CAMP HUMPHREYS, South Korea -- Reviewing American military forces along the Korean peninsula, President Donald Trump dined with U.S. and South Korean soldiers on Tuesday at the start of a two-day visit centered on pressuring the north to abandon its nuclear weapons program.
Trump has repeatedly struck a hard line against Pyongyang and South Korea was warily watching Trump as he was poised to deliver bellicose warnings in the shadow of the North Korea. The president refused to rule out eventual military action against the north and exhorted dictator Kim Jong Un to stop weapons testing, calling the recent launches of missiles over American allies like Japan "a threat to the civilized world and international peace and stability."
"We will not stand for that," Trump said at a Monday news conference with Japanese Prime Minister Shinzo Abe. "The era of strategic patience is over.
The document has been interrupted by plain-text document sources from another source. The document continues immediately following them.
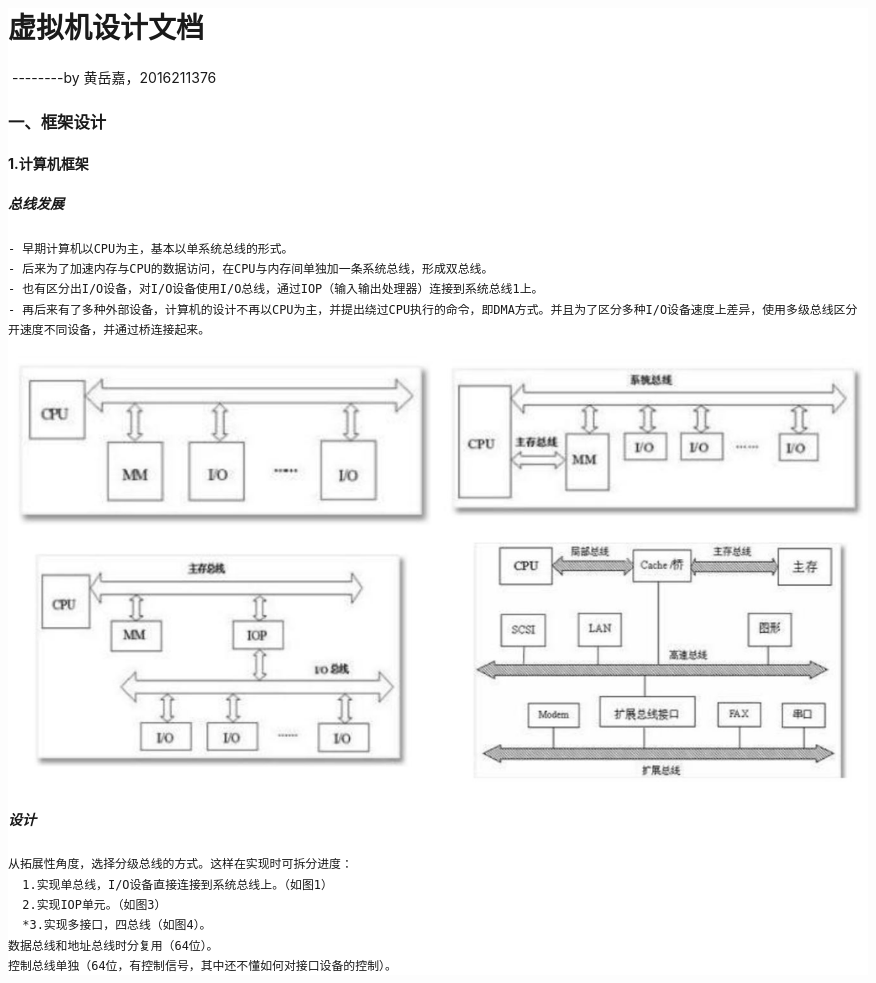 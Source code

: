 #  虚拟机设计文档

​														--------by 黄岳嘉，2016211376

### 一、框架设计

#### 			1.计算机框架

##### 	总线发展

```
- 早期计算机以CPU为主，基本以单系统总线的形式。
- 后来为了加速内存与CPU的数据访问，在CPU与内存间单独加一条系统总线，形成双总线。
- 也有区分出I/O设备，对I/O设备使用I/O总线，通过IOP（输入输出处理器）连接到系统总线1上。
- 再后来有了多种外部设备，计算机的设计不再以CPU为主，并提出绕过CPU执行的命令，即DMA方式。并且为了区分多种I/O设备速度上差异，使用多级总线区分开速度不同设备，并通过桥连接起来。
```
![框架设计](https://github.com/Macaulish64/Virtual-Machine/blob/master/drawio/%E6%A1%86%E6%9E%B6%E8%AE%BE%E8%AE%A1.JPG)


#####	设计

 ```
从拓展性角度，选择分级总线的方式。这样在实现时可拆分进度：
   1.实现单总线，I/O设备直接连接到系统总线上。（如图1）
   2.实现IOP单元。（如图3）
   *3.实现多接口，四总线（如图4）。
数据总线和地址总线时分复用（64位）。
控制总线单独（64位，有控制信号，其中还不懂如何对接口设备的控制）。
 ```

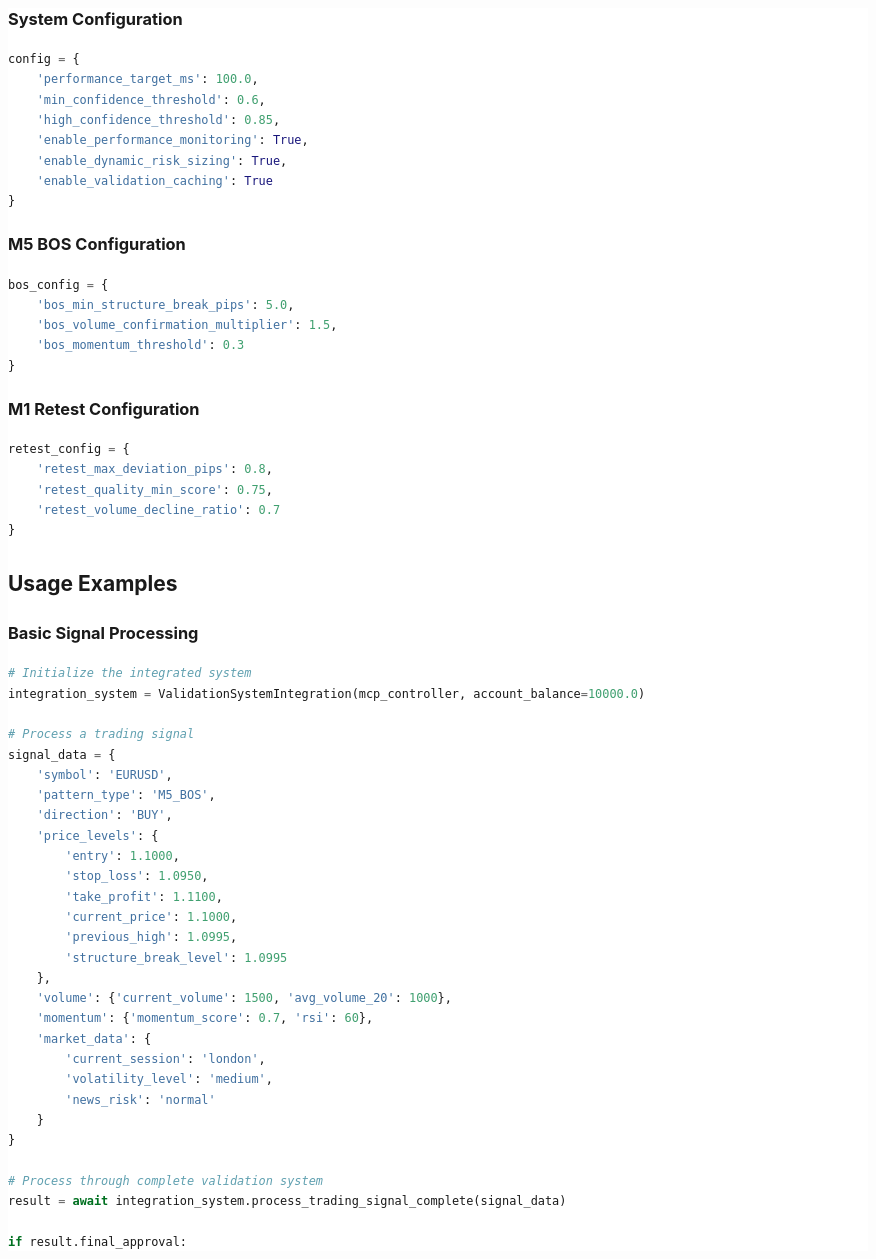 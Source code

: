 ### System Configuration
```python
config = {
    'performance_target_ms': 100.0,
    'min_confidence_threshold': 0.6,
    'high_confidence_threshold': 0.85,
    'enable_performance_monitoring': True,
    'enable_dynamic_risk_sizing': True,
    'enable_validation_caching': True
}
```

### M5 BOS Configuration
```python
bos_config = {
    'bos_min_structure_break_pips': 5.0,
    'bos_volume_confirmation_multiplier': 1.5,
    'bos_momentum_threshold': 0.3
}
```

### M1 Retest Configuration  
```python
retest_config = {
    'retest_max_deviation_pips': 0.8,
    'retest_quality_min_score': 0.75,
    'retest_volume_decline_ratio': 0.7
}
```

## Usage Examples

### Basic Signal Processing
```python
# Initialize the integrated system
integration_system = ValidationSystemIntegration(mcp_controller, account_balance=10000.0)

# Process a trading signal
signal_data = {
    'symbol': 'EURUSD',
    'pattern_type': 'M5_BOS',
    'direction': 'BUY',
    'price_levels': {
        'entry': 1.1000,
        'stop_loss': 1.0950,
        'take_profit': 1.1100,
        'current_price': 1.1000,
        'previous_high': 1.0995,
        'structure_break_level': 1.0995
    },
    'volume': {'current_volume': 1500, 'avg_volume_20': 1000},
    'momentum': {'momentum_score': 0.7, 'rsi': 60},
    'market_data': {
        'current_session': 'london',
        'volatility_level': 'medium',
        'news_risk': 'normal'
    }
}

# Process through complete validation system
result = await integration_system.process_trading_signal_complete(signal_data)

if result.final_approval:
```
Some people say my rhetoric is very strong but look what has happened with very weak rhetoric in the last 25 years."
Shortly after arriving in South Korea, Trump traveled by helicopter to Camp Humphreys, a military base about 40 miles south of Seoul, and sat with troops for lunch in a large mess hall. South Korea's President Moon Jae-in was also seated at the table. "Good food," Trump told reporters as he chatted with U.S. and Korean service members.
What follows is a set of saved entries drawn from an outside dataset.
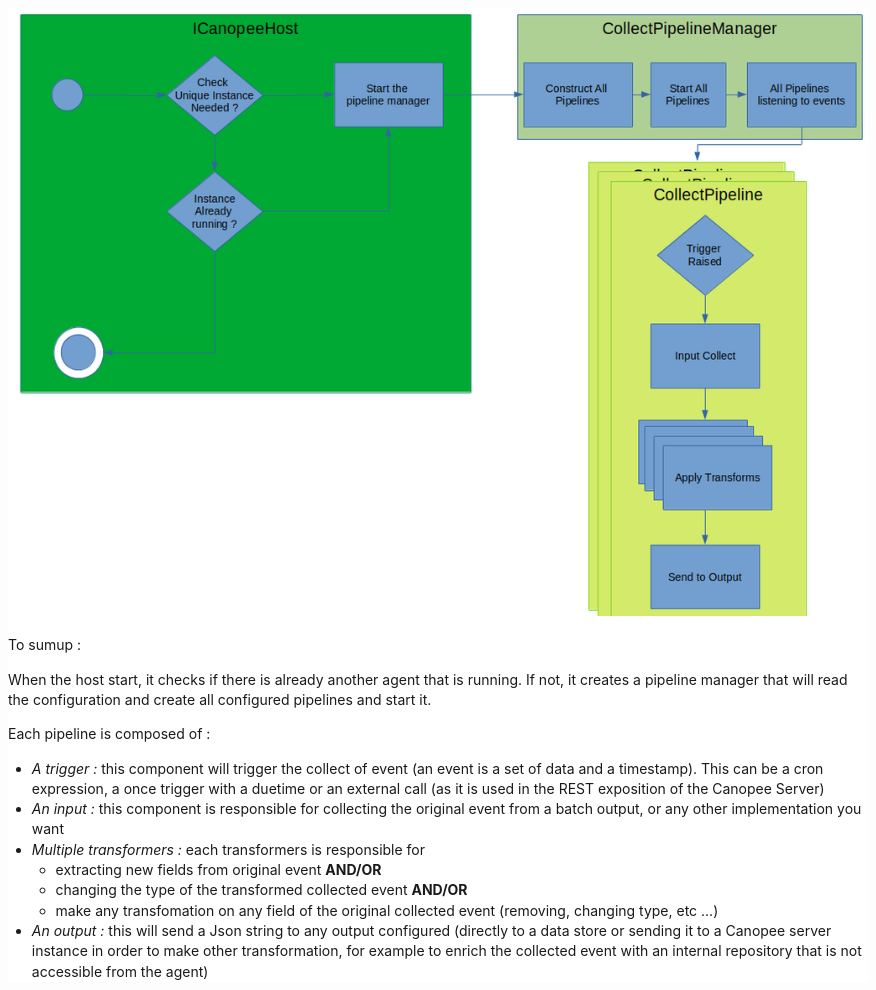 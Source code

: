  ![](docs/Images/PipelineProcessDiagram.png) 

To sumup : 

When the host start, it checks if there is already another agent that is running. If not, it creates a pipeline manager that will read the configuration and create all configured pipelines and start it.

Each pipeline is composed of :

- _A trigger :_ this component will trigger the collect of event (an event is a set of data and a timestamp). This can be a cron expression, a once trigger with a duetime or an external call (as it is used in the REST exposition of the Canopee Server)
- _An input :_ this component is responsible for collecting the original event from a batch output, or any other implementation you want
- _Multiple transformers :_ each transformers is responsible for 
    - extracting new fields from original event **AND/OR**
    - changing the type of the transformed collected event **AND/OR**
    - make any transfomation on any field of the original collected event (removing, changing type, etc ...)
- _An output :_ this will send a Json string to any output configured (directly to a data store or sending it to a Canopee server instance in order to make other transformation, for example to enrich the collected event with an internal repository that is not accessible from the agent)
U.S. and South Korean officials have said the base visit was meant to underscore the countries' ties and South Korea's commitment to contributing to its own defense. Burden-sharing is a theme Trump has stressed ever since his presidential campaign.
But he was skipping the customary trip to the demilitarized zone separating north and south - a pilgrimage made by every U.S. president except one since Ronald Reagan as a demonstration of solidarity with the South. A senior administration recently dubbed the border trip as "a bit of a cliche" and several other members of the administration, including Vice President Mike Pence, have visited the DMZ this year. And the White House believes that Trump has already made his support of South Korea crystal clear.
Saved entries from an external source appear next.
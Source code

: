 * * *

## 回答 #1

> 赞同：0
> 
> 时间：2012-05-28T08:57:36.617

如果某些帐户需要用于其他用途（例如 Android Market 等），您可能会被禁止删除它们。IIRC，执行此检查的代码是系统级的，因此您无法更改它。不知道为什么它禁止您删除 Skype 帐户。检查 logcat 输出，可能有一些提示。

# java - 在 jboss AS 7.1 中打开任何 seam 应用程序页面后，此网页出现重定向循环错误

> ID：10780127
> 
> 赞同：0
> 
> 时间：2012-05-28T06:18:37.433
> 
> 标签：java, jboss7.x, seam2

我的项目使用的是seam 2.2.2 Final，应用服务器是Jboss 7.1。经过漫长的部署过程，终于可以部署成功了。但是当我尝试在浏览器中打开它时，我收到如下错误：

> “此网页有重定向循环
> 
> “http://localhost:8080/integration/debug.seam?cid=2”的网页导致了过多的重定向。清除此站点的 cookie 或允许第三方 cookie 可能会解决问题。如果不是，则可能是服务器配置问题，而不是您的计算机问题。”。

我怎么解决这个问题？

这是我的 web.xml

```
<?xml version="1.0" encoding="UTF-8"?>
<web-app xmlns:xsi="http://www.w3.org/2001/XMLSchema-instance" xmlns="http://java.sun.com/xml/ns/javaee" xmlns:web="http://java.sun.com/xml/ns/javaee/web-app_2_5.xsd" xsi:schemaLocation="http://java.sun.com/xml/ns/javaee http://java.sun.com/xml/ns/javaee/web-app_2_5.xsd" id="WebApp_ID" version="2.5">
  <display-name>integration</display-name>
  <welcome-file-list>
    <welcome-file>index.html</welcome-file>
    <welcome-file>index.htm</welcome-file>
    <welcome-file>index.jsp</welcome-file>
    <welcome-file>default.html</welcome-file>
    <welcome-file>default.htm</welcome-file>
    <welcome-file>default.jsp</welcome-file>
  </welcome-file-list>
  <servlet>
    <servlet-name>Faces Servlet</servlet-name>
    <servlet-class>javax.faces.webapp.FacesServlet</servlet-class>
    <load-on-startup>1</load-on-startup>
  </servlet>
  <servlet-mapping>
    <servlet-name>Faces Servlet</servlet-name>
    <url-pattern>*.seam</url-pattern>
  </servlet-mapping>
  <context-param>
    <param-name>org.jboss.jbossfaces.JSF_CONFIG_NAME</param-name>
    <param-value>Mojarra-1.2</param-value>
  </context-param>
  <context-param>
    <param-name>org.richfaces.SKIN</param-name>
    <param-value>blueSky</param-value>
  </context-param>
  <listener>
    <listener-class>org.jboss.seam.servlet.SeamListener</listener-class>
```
Trump and Moon agree on the need to pressure the North with sanctions and other deterrence measures. But Trump has warned of unleashing "fire and fury," threatened to "totally destroy" the North, if necessary, and repeatedly insisted that all options are on the table. Moon, meanwhile, favors dialogue as the best strategy for defusing the nuclear tension and vehemently opposes a potential military clash that could cause enormous casualties in South Korea.
Trump backed up his strong words about North Korea by sending a budget request to Capitol Hill on Monday for $4 billion to support "additional efforts to detect, defeat, and defend against any North Korean use of ballistic missiles against the United States, its deployed forces, allies, or partners."
And as he departed for South Korea, he tweeted that Moon is "a fine gentleman," adding, "We will figure it all out!"
On a personal level, Trump and Moon have not developed the same close rapport as Trump has with Abe or even China's Xi Jinping. Part of Moon's mission during the visit will likely be to strengthen his personal ties with Trump, said Michael O'Hanlon, a senior fellow in foreign policy at the Brookings Institution.
"Now poor President Moon is playing catch-up ball because everyone acknowledges that he's not bonding quite as much with Donald Trump as the rest of the region," said O'Hanlon. He said Moon could face pressure "to deliver a stronger relationship" whereas "in most other parts of the world, people are trying to keep their distance from Donald Trump."
Trump will spend Tuesday in meetings with Moon, hold a joint press conference and be feted at a state dinner.
Trade also is expected to be a major topic of discussion: Trump has considered pulling out of the United States-Korea Free Trade Agreement, also known as KORUS, blaming it for the U.S.-South Korea trade deficit.